We are all struggling. I know how you all are feeling. I can understand the hysteria, the nervousness, the fear and ultimately the loneliness that comes with uncertainty and hardship in this global pandemic.
I understand your fear and relate to it. I can understand why people would flock the supermarkets, queue for Centrelink and panic as we all adjust to what’s being referred to as the ‘new’ normal. I get it – we’re all scared.
We are all waiting for this chapter of our lives to be over and done already. We are all secretly hoping that, when we wake up tomorrow, we find that this was an ominous dream and nothing more. Rest assured that it will pass. Trust that feeling. Trust yourselves that this is only for a period.
This sad chapter in human history will pass, much like chapters before this. Much like the World Wars humanity had to endure, much like the previous pandemics like SARS, Ebola, MERS and the plagues.
We will get to see each other on the other side of this. There will be the day when we look back and see how underprepared we were. We will look back and wonder how we let this happen. How could the most technologically advanced generation in human history not prevent this?

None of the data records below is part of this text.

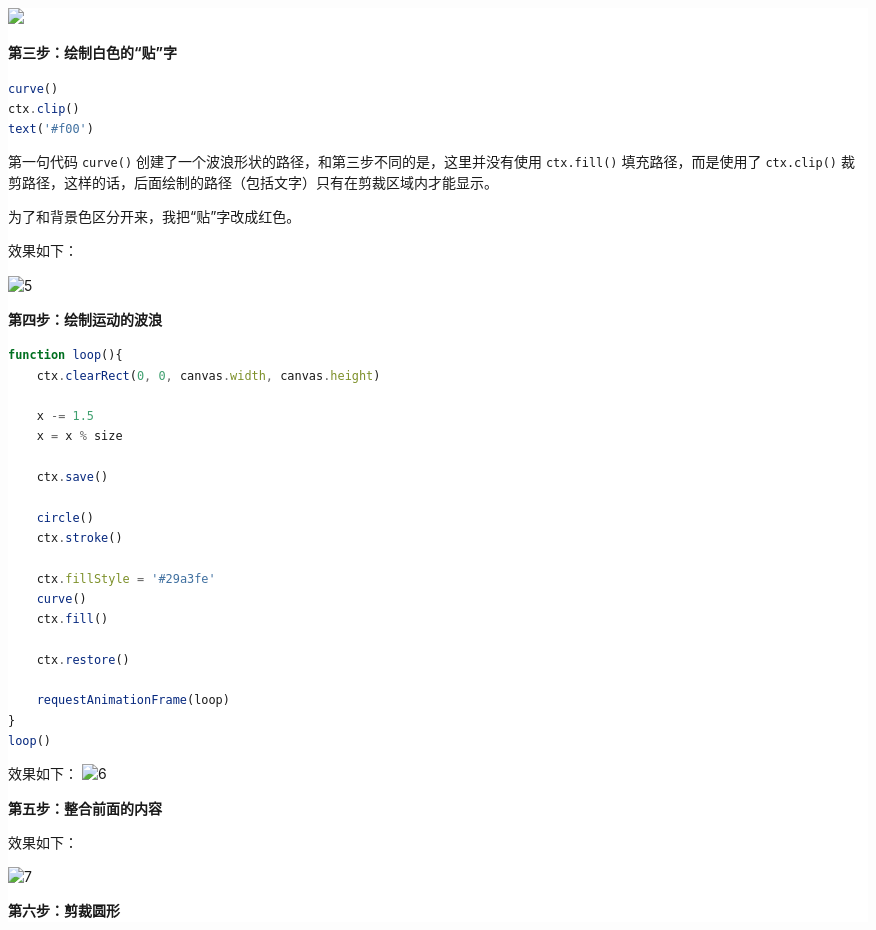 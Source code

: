 ![](http://images2017.cnblogs.com/blog/880436/201708/880436-20170805144325381-822652820.png)

**第三步：绘制白色的“贴”字**

```javascript
curve()
ctx.clip()
text('#f00')
```

第一句代码 `curve()` 创建了一个波浪形状的路径，和第三步不同的是，这里并没有使用 `ctx.fill()` 填充路径，而是使用了 `ctx.clip()` 裁剪路径，这样的话，后面绘制的路径（包括文字）只有在剪裁区域内才能显示。

为了和背景色区分开来，我把“贴”字改成红色。

效果如下：

![5](http://www.chenjianhang.com/wp-content/uploads/2017/08/5.png)

**第四步：绘制运动的波浪**

```javascript
function loop(){
    ctx.clearRect(0, 0, canvas.width, canvas.height)

    x -= 1.5
    x = x % size

    ctx.save()

    circle()
    ctx.stroke()
 
    ctx.fillStyle = '#29a3fe'
    curve()
    ctx.fill()

    ctx.restore()

    requestAnimationFrame(loop)
}
loop()
```

效果如下：
![6](http://www.chenjianhang.com/wp-content/uploads/2017/08/6.gif)

**第五步：整合前面的内容**

效果如下：

![7](http://www.chenjianhang.com/wp-content/uploads/2017/08/7.gif)


**第六步：剪裁圆形**

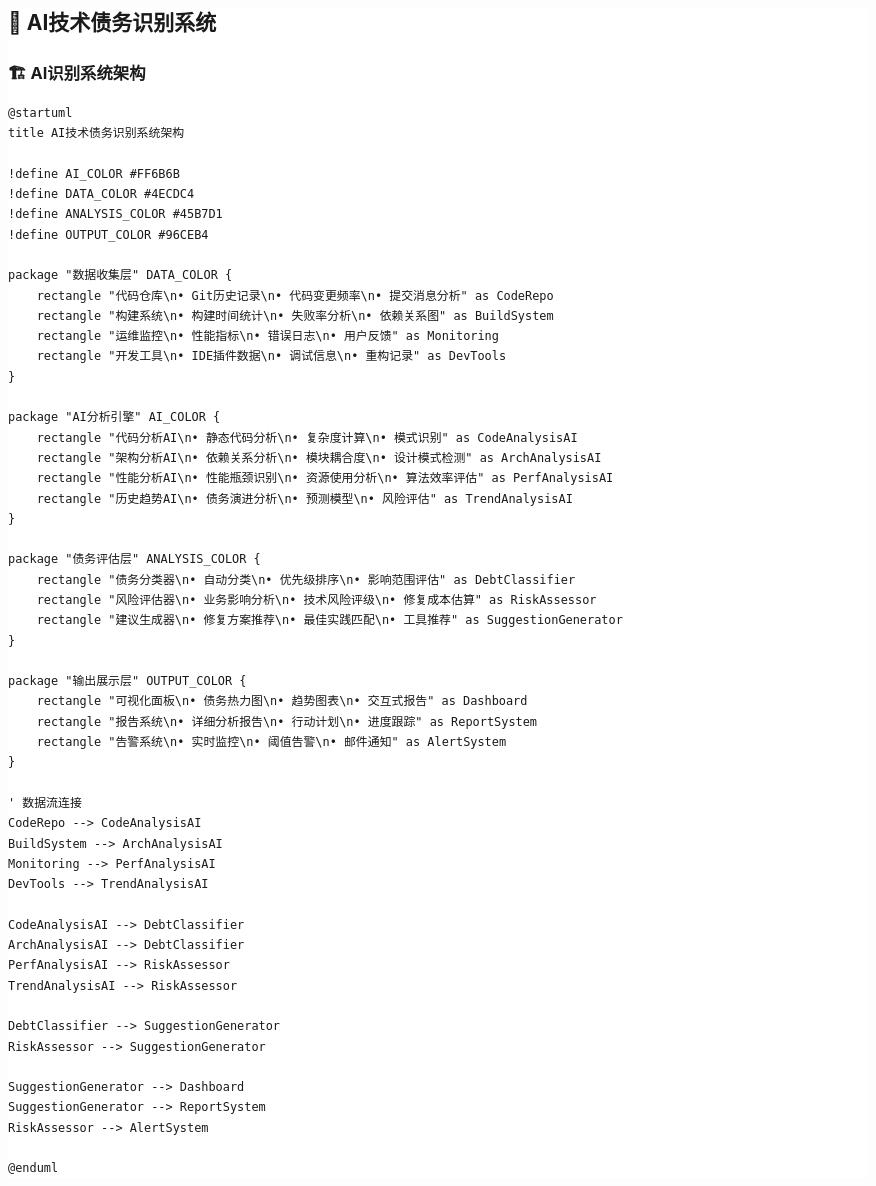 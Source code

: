 ## 🤖 AI技术债务识别系统

### 🏗️ AI识别系统架构

```plantuml
@startuml
title AI技术债务识别系统架构

!define AI_COLOR #FF6B6B
!define DATA_COLOR #4ECDC4
!define ANALYSIS_COLOR #45B7D1
!define OUTPUT_COLOR #96CEB4

package "数据收集层" DATA_COLOR {
    rectangle "代码仓库\n• Git历史记录\n• 代码变更频率\n• 提交消息分析" as CodeRepo
    rectangle "构建系统\n• 构建时间统计\n• 失败率分析\n• 依赖关系图" as BuildSystem
    rectangle "运维监控\n• 性能指标\n• 错误日志\n• 用户反馈" as Monitoring
    rectangle "开发工具\n• IDE插件数据\n• 调试信息\n• 重构记录" as DevTools
}

package "AI分析引擎" AI_COLOR {
    rectangle "代码分析AI\n• 静态代码分析\n• 复杂度计算\n• 模式识别" as CodeAnalysisAI
    rectangle "架构分析AI\n• 依赖关系分析\n• 模块耦合度\n• 设计模式检测" as ArchAnalysisAI
    rectangle "性能分析AI\n• 性能瓶颈识别\n• 资源使用分析\n• 算法效率评估" as PerfAnalysisAI
    rectangle "历史趋势AI\n• 债务演进分析\n• 预测模型\n• 风险评估" as TrendAnalysisAI
}

package "债务评估层" ANALYSIS_COLOR {
    rectangle "债务分类器\n• 自动分类\n• 优先级排序\n• 影响范围评估" as DebtClassifier
    rectangle "风险评估器\n• 业务影响分析\n• 技术风险评级\n• 修复成本估算" as RiskAssessor
    rectangle "建议生成器\n• 修复方案推荐\n• 最佳实践匹配\n• 工具推荐" as SuggestionGenerator
}

package "输出展示层" OUTPUT_COLOR {
    rectangle "可视化面板\n• 债务热力图\n• 趋势图表\n• 交互式报告" as Dashboard
    rectangle "报告系统\n• 详细分析报告\n• 行动计划\n• 进度跟踪" as ReportSystem
    rectangle "告警系统\n• 实时监控\n• 阈值告警\n• 邮件通知" as AlertSystem
}

' 数据流连接
CodeRepo --> CodeAnalysisAI
BuildSystem --> ArchAnalysisAI
Monitoring --> PerfAnalysisAI
DevTools --> TrendAnalysisAI

CodeAnalysisAI --> DebtClassifier
ArchAnalysisAI --> DebtClassifier
PerfAnalysisAI --> RiskAssessor
TrendAnalysisAI --> RiskAssessor

DebtClassifier --> SuggestionGenerator
RiskAssessor --> SuggestionGenerator

SuggestionGenerator --> Dashboard
SuggestionGenerator --> ReportSystem
RiskAssessor --> AlertSystem

@enduml
```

May be the coronavirus will remind us once again that we are one human race. Perhaps it will remind us that as social beings, we are responsible for each other’s health and wellbeing. Perhaps it will remind us that one’s bad situation, can be someone else’ worst days. Perhaps it will remind us the contagiousness of our attitudes, our characters and our hopes. And, hopefully this situation will remind us to once again live.
We will look back and try and recall the panic buys, the isle-fights, the quarantine, the work from home, the physical distancing that, for some, lead to social isolation. We will recall the loneliness and sadness we felt.
We will either remember ourselves playing a part in making our futures better, in contributing positively, in keeping families and friends socially connected, yet physically distant; or we will be remembered for getting lost in the chaos. For losing hope. For giving in at the face of adversity and not realising how each human whilst different and so uniquely connected.
It’s up to all of us to step up as one human race. It is up to each individual to do their bit to flatten the curve. We’ve to stand together (don’t forget 1.5m apart) and follow simple rules to curb the spread of this contagion.
I ask you all – what would you like to remember these moments as? Saving humanity by flattening the curve or toilet paper brawls? What would you tell your grandkids – the stories of your isolation spent with your families and the joy of reconnecting; or the stories of defying the rules put in place and causing the virus to spread?
Perhaps it will remind us to value the little things in life – the squabbling over what burgers to order at your local burger joints, the laughter of togetherness with a group of mates, the fresh air of the Sydney beaches. I know how much we want it to be over. I want you all to trust and have faith. There’s always light at the end of the tunnel.
We are not in a perfect situation. We are all struggling and rightly so. But this is the opportunity to thrive, innovate, love. Be present. And think about what really matters. We are all in this together!
Stay safe, stay home and enjoy life!